Arina came back to us, swinging her hips daintily, and not even slightly embarrassed at being naked. The werewolf lay down close to us too. He was breathing heavily, and the cubs crowded around and started licking him. Svetlana winced at the sight, then turned to look at Arina. "What are you accused of?"

"On the instructions of an unidentified Light One I modified the recipe for a potion and so ruined a joint experiment by the Inquisition, the Night Watch, and the Day Watch."

"Did you do it?"

"Yes," Arina admitted blithely.

"What for?"

"Ever since the Revolution I'd been dreaming of doing real damage to the Reds."

"Don't lie," said Svetlana, frowning. "You couldn't give a damn for the Reds or the Whites. Why did you take the risk?"

"What difference does that make, sorceress?" Arina sighed.

"A big one. And in the first place, for you."

The witch threw her head back and looked up at me, then at Svetlana. Her eyelids were trembling.

"Aunty Arina, are you feeling sad?" Nadiushka asked. Then she glanced sideways at her mother and put her hands over her own mouth.

"Yes," the witch replied.

At that moment I really, really didn't want Arina to fall into the clutches of the Inquisition.

"The experiment was supported by all the Others," Arina said. "The Dark Ones believed that the appearance of thousands of convinced communists in the leadership of the country-the bread plant's output mostly went to the Kremlin and the People's Commissariats-wouldn't improve anything. On the contrary, it would only provoke hostility to the Soviets in the rest of the world. But the Light Ones believed that after a hard, but victorious war against Germany-the likelihood of that was already clear to the clairvoyants by then-the Soviet Union could become a genuinely attractive society. There was a secret report… basically, people would have built communism by 1980…"

"And made corn the basic animal-feed crop," Svetlana snorted.

"Don't talk drivel, sorceress," the witch retorted calmly. "I don't remember about any corn, but they were supposed to have built a city on the moon in the '70s. And fly to Mars, and something else. The whole of Europe would have been communist. And not under constraint either. And by now here on earth we'd have had a huge Soviet Union, a huge United States… I think Britain, Canada, and Australia were part of it… And there was China left on its own."

"So the Light Ones miscalculated?" I asked.

"No." Arina shook her head. "They didn't miscalculate. Of course, the blood would have flowed in rivers. But what came at the end of it all wouldn't have been too bad.

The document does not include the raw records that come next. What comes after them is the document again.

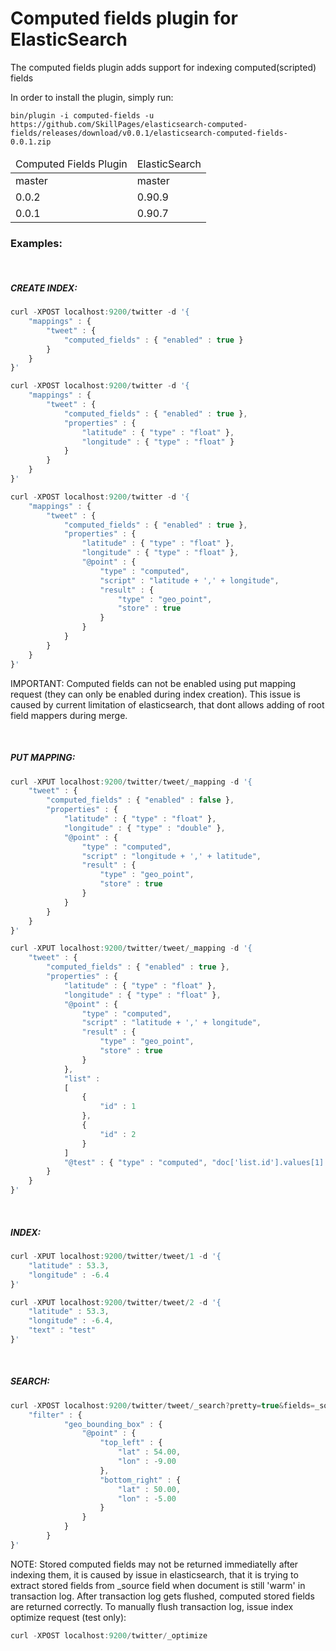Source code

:Computed fields plugin for ElasticSearch 
===========================================

The computed fields plugin adds support for indexing computed(scripted) fields

In order to install the plugin, simply run: 
```
bin/plugin -i computed-fields -u https://github.com/SkillPages/elasticsearch-computed-fields/releases/download/v0.0.1/elasticsearch-computed-fields-0.0.1.zip
```

<table>
	<thead>
		<tr>
			<td>Computed Fields Plugin</td>
			<td>ElasticSearch</td>
		</tr>
	</thead>
	<tbody>
		<tr>
			<td>master</td>
			<td>master</td>
		</tr>
		<tr>
			<td>0.0.2</td>
			<td>0.90.9</td>
		</tr>
		<tr>
			<td>0.0.1</td>
			<td>0.90.7</td>
		</tr>
	</tbody>
</table>

### Examples:
&nbsp;
##### CREATE INDEX:
```javascript
curl -XPOST localhost:9200/twitter -d '{
    "mappings" : {
        "tweet" : {
            "computed_fields" : { "enabled" : true }
        }
    }
}'
```
```javascript
curl -XPOST localhost:9200/twitter -d '{
    "mappings" : {
        "tweet" : {
            "computed_fields" : { "enabled" : true },
            "properties" : {
                "latitude" : { "type" : "float" },
                "longitude" : { "type" : "float" }
            }
        }
    }
}'
```
```javascript
curl -XPOST localhost:9200/twitter -d '{
    "mappings" : {
        "tweet" : {
            "computed_fields" : { "enabled" : true },
            "properties" : {
                "latitude" : { "type" : "float" },
                "longitude" : { "type" : "float" },
                "@point" : { 
                    "type" : "computed", 
                    "script" : "latitude + ',' + longitude", 
                    "result" : {
                        "type" : "geo_point",
                        "store" : true
                    }
                }
            }
        }
    }
}'
```
IMPORTANT: Computed fields can not be enabled using put mapping request (they can only be enabled during index creation). This issue is caused by current limitation of elasticsearch, that dont allows adding of root field mappers during merge.

&nbsp;
##### PUT MAPPING:

```javascript
curl -XPUT localhost:9200/twitter/tweet/_mapping -d '{
    "tweet" : {
        "computed_fields" : { "enabled" : false },
        "properties" : {
            "latitude" : { "type" : "float" },
            "longitude" : { "type" : "double" },
            "@point" : { 
                "type" : "computed", 
                "script" : "longitude + ',' + latitude", 
                "result" : {
                    "type" : "geo_point",
                    "store" : true
                }
            }
        }
    }
}'
```
```javascript
curl -XPUT localhost:9200/twitter/tweet/_mapping -d '{
    "tweet" : {
        "computed_fields" : { "enabled" : true },
        "properties" : {
            "latitude" : { "type" : "float" },
            "longitude" : { "type" : "float" },
            "@point" : { 
                "type" : "computed", 
                "script" : "latitude + ',' + longitude", 
                "result" : {
                    "type" : "geo_point",
                    "store" : true
                }
            },
            "list" : 
            [
            	{
            	    "id" : 1 
            	},
            	{
            	    "id" : 2
            	}
            ]
            "@test" : { "type" : "computed", "doc['list.id'].values[1].toString() + doc['list.id'].value.toString()" : "!false", "result" : { "type" : "string" } }
        }
    }
}'
```
&nbsp;
##### INDEX:
```javascript
curl -XPUT localhost:9200/twitter/tweet/1 -d '{
    "latitude" : 53.3,
    "longitude" : -6.4
}'
```
```javascript
curl -XPUT localhost:9200/twitter/tweet/2 -d '{
    "latitude" : 53.3,
    "longitude" : -6.4,
    "text" : "test"
}'
```
&nbsp;
##### SEARCH:
```javascript
curl -XPOST localhost:9200/twitter/tweet/_search?pretty=true&fields=_source,@point -d '{
    "filter" : {
            "geo_bounding_box" : {
                "@point" : {
                    "top_left" : {
                        "lat" : 54.00,
                        "lon" : -9.00
                    },
                    "bottom_right" : {
                        "lat" : 50.00,
                        "lon" : -5.00
                    }
                }
            }
        }
}'
```
NOTE: Stored computed fields may not be returned immediatelly after indexing them, it is caused by issue in elasticsearch, that it is trying to extract stored fields from _source field when document is still 'warm' in transaction log. After transaction log gets flushed, computed stored fields are returned correctly. To manually flush transaction log, issue index optimize request (test only):
```javascript
curl -XPOST localhost:9200/twitter/_optimize
```


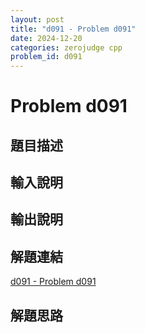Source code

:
 ```yaml
---
layout: post
title: "d091 - Problem d091"
date: 2024-12-20
categories: zerojudge cpp
problem_id: d091
---
```


# Problem d091

## 題目描述



## 輸入說明



## 輸出說明



## 解題連結

[d091 - Problem d091](https://zerojudge.tw/ShowProblem?problemid=d091)

## 解題思路

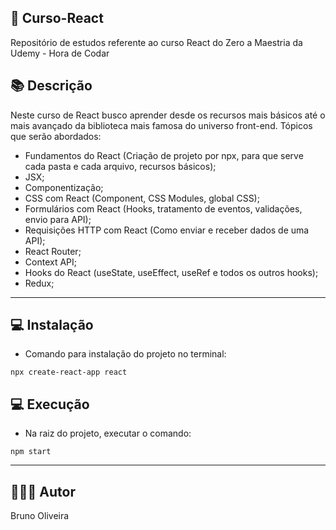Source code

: ## 📝 Curso-React
Repositório de estudos referente ao curso React do Zero a Maestria da Udemy - Hora de Codar

## 📚 Descrição
Neste curso de React busco aprender desde os recursos mais básicos até o mais avançado da biblioteca mais famosa do universo front-end.
Tópicos que serão abordados:
- Fundamentos do React (Criação de projeto por npx, para que serve cada pasta e cada arquivo, recursos básicos);
- JSX;
- Componentização;
- CSS com React (Component, CSS Modules, global CSS);
- Formulários com React (Hooks, tratamento de eventos, validações, envio para API);
- Requisições HTTP com React (Como enviar e receber dados de uma API);
- React Router;
- Context API;
- Hooks do React (useState, useEffect, useRef e todos os outros hooks);
- Redux;
---
## 💻 Instalação
- Comando para instalação do projeto no terminal:
```
npx create-react-app react
```
## 💻 Execução
- Na raiz do projeto, executar o comando:
```
npm start
```

---
## 🙋🏻‍♂️ Autor

Bruno Oliveira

Far better than all the regimes we have now… The Light Ones overlooked something else. If things had gone that way, then around about now people would have learned that the Others existed."

"I see," said Svetlana. Nadiushka was squirming restlessly on her knees-she was bored of sitting and she wanted to go to the "wolfie."

"And that's why the… unidentified Light One…"-Arina smiled-"who had the wits to calculate the future more thoroughly than all the rest, came to me. We met a few times and discussed the situation. The problem was that the experiment had not just been planned by Higher Others, who could appreciate the danger of our being exposed, but also by a large number of first- and second-level magicians… even some third- and fourth-level ones. The project was extremely popular; in order to cancel it officially, full information would have had to be given to thousands of Others. There was no way that could be done."